=== Begin Enclosure ===

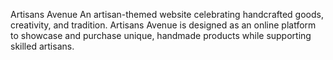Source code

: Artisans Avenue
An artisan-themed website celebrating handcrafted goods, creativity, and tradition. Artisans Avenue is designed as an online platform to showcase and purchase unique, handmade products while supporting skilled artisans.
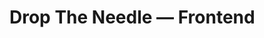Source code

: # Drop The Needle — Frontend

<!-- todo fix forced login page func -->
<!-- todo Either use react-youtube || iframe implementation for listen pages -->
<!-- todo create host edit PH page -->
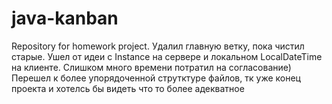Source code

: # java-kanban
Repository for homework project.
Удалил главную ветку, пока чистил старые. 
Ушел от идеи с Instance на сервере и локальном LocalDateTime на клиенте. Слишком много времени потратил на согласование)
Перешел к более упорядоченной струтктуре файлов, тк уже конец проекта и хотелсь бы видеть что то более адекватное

=== End Enclosure ===
=== Begin Enclosure ===

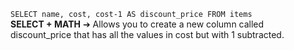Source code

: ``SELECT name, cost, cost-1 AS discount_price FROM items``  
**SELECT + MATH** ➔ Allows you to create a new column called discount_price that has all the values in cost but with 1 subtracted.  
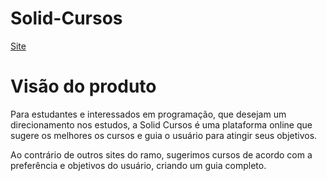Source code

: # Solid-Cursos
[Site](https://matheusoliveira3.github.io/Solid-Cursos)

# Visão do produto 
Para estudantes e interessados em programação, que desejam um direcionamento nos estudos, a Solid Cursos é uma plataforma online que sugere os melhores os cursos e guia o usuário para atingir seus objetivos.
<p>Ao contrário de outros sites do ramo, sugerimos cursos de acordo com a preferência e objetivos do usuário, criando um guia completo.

=== End Enclosure ===
=== Begin Enclosure ===

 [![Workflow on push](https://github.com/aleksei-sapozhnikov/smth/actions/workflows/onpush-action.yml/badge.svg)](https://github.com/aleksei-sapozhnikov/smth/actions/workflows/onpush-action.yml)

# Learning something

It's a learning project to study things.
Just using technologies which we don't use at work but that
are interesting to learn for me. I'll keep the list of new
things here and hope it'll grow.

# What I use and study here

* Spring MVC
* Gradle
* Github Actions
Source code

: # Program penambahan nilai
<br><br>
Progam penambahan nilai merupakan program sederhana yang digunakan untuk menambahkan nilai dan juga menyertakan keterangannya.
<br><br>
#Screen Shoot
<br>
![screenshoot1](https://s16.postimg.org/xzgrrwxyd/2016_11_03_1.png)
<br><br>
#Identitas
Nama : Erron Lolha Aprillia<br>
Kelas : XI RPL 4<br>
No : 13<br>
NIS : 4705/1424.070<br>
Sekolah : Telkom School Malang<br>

=== End Enclosure ===

Print exactly the lines above that run from the one with "<!-- todo fix forced login page func -->" to the one with "Ушел от идеи", both included. No pictures.

§ **Solution**:
<!-- todo fix forced login page func -->
<!-- todo Either use react-youtube || iframe implementation for listen pages -->
<!-- todo create host edit PH page -->
Source code

: # java-kanban
Repository for homework project.
Удалил главную ветку, пока чистил старые. 
Ушел от идеи с Instance на сервере и локальном LocalDateTime на клиенте. Слишком много времени потратил на согласование)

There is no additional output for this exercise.